• _Prompt_: Which lines in the listing below contain the word "letter"? Copy each one.

• _Extracted material_:
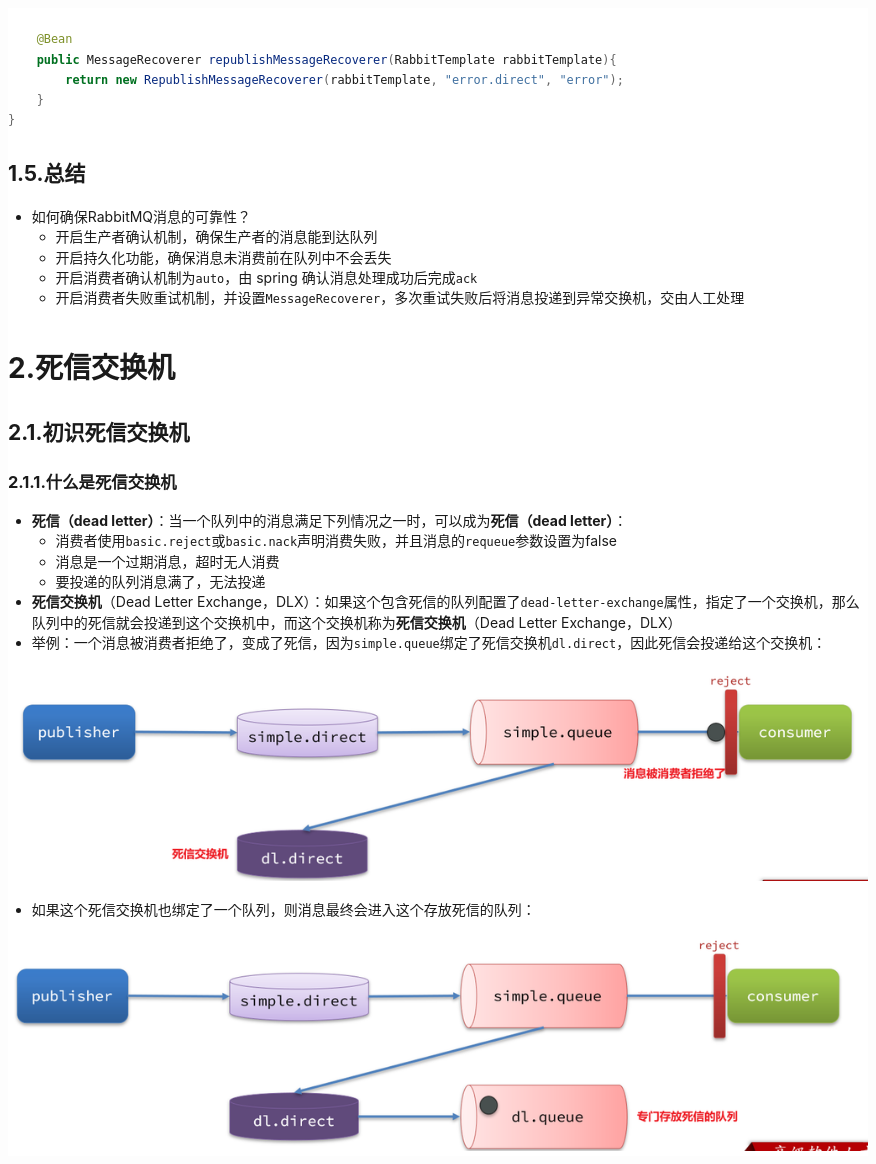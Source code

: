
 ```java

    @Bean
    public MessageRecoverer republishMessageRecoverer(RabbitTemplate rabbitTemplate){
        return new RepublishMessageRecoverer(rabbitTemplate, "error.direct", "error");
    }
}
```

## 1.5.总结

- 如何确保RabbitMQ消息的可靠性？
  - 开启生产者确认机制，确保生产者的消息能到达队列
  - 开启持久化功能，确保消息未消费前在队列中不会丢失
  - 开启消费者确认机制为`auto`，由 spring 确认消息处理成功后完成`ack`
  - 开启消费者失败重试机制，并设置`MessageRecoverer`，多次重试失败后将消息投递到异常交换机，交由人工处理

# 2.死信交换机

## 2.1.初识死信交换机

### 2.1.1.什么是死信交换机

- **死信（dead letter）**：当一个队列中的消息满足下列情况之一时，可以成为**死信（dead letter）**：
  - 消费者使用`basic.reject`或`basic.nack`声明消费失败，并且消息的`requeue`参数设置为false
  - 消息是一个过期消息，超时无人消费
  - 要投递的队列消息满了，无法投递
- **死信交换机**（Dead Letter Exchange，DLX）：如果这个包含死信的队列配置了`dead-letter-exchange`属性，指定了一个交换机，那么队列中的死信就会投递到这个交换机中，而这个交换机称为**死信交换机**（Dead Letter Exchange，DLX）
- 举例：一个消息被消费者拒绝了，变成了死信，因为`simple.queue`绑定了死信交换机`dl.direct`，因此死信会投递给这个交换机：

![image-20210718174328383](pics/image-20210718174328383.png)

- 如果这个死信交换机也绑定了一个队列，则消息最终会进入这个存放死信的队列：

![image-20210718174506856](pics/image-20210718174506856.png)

• _Solution_:
- **死信（dead letter）**：当一个队列中的消息满足下列情况之一时，可以成为**死信（dead letter）**：
- **死信交换机**（Dead Letter Exchange，DLX）：如果这个包含死信的队列配置了`dead-letter-exchange`属性，指定了一个交换机，那么队列中的死信就会投递到这个交换机中，而这个交换机称为**死信交换机**（Dead Letter Exchange，DLX）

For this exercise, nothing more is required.